I was hopeful yet somewhat skeptical when I last wrote about the chances of meaningful energy legislation making its way through both houses and avoiding the president's recently discovered 'veto pen.' For much of Bush's tenure in the White House, the administration has had little or no need to break out the veto pen. But even when Bush does pass a bill that he has serious reservations about, he has preferred to use the 'signing-statement pen,' despite the fact that there is no Constitutional provision, federal statute, or common-law principle explicitly permitting or prohibits signing statements. Signing statements give an opportunity to the president to add a 'P.S.' that allows the president to voice rhetorical disagreement or otherwise evade proper execution of the laws. Despite the fact that Article II, Section 3 of the Constitution requires that the executive "take care that the laws be faithfully executed", the President has made clear on several occasions that he does not need to execute laws that he does not believe are constitutional.
In the preceding sixteen years of the Reagan, Bush I, and Clinton presidencies, the three produced 347 signing statements between the three of them. By October 4, 2006, Bush II had signed 134 signing statements that challenged 810 federal laws. If you have more time and are really interested in this topic, I highly recommend Boston Globe columnist Charlie Savage's new book, Takeover: The Return of the Imperial Presidency and the Subversion of American Democracy .
But before the president even has a chance to see a bill come across his desk, there are some serious substantive differences between the two bills that need to be reconciled, but it is quite possible the differences will not even have a chance to get ironed out before the impending vote some time this week.

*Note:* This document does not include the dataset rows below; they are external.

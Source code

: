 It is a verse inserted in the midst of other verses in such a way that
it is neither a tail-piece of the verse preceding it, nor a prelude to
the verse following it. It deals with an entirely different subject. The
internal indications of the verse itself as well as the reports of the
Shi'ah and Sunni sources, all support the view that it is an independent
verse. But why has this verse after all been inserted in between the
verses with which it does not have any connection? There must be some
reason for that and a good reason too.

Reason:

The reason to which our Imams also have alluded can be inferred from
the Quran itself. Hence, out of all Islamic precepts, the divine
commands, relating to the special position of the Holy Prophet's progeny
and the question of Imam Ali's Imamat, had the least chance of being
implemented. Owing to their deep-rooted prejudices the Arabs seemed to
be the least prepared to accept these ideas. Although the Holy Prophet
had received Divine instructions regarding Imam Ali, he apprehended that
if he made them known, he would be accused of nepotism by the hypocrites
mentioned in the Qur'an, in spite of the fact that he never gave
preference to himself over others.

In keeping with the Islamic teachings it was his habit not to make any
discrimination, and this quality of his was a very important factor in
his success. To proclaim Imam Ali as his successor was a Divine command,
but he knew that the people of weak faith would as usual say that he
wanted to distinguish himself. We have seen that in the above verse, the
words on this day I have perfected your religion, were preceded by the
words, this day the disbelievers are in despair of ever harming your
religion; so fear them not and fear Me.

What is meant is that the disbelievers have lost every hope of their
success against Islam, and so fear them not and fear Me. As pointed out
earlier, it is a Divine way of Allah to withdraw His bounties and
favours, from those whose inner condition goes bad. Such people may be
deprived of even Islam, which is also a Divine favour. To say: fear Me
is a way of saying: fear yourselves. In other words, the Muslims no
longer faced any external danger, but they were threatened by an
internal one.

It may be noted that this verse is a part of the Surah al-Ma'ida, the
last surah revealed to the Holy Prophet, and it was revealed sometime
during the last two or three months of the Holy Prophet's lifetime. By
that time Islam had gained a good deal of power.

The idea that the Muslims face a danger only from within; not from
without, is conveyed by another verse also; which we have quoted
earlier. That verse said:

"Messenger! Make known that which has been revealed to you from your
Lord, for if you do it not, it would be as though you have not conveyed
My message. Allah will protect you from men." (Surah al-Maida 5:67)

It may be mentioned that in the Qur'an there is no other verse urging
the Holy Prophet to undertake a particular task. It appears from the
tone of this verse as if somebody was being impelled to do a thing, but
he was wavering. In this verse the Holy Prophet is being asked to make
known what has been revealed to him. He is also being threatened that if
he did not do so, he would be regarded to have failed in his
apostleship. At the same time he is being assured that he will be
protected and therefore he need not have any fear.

It appears as though Speaker Pelosi and Senate Majority Leader Reid are ready to call for a vote on this before Thanksgiving break, without a conference committee on the subject ever have been convened. It looks like an extension of the production tax credit, and the establishment of aggressive renewable energy targets may be overlooked. Major obstacles to the successful passage of quality energy bill include:
1) The Senate version proposes the increasing of new vehicle fuel efficiency (CAFE) standards. Some House members have been trying to ratchet back the Senate-endorsed 35 mph mileage standard. The House version contains no CAFE standards.
2) The house version of the bill included a 15% renewables portfolio standard (RPS) for investor-owned utilities by 2020. States were also permitted to invest in energy efficiency in lieu of renewable energy. The Senate passed no RPS in their version, largely because Senators from the southeast states argued that they do not have adequate renewable resources.
3) There is a proposed repeal of oil, coal, and gas subsidies in the form of tax credits to big energy companies. Pres. Bush has said he would veto a bill with any such repeal and he may get the help he needs as K. Bailey Huthinson of Texas may have the ability to block a joint committee.
4) Perhaps the biggest issue for renewable energy advocates is the apparent lack of tax incentives such as the production tax credit (PTC) and the investment tax credit (ITC). I would be very surprised to see the PTC be passed over for extension, although some large wind energy manufacturers have already shown that they are not waiting to find out.
You can have an impact on what this energy bill looks like. These are not insurmountable obstacles. Urge your Representatives and Senators to consider the RPS, the PTC, and cuts in coal, oil and gas subsidies.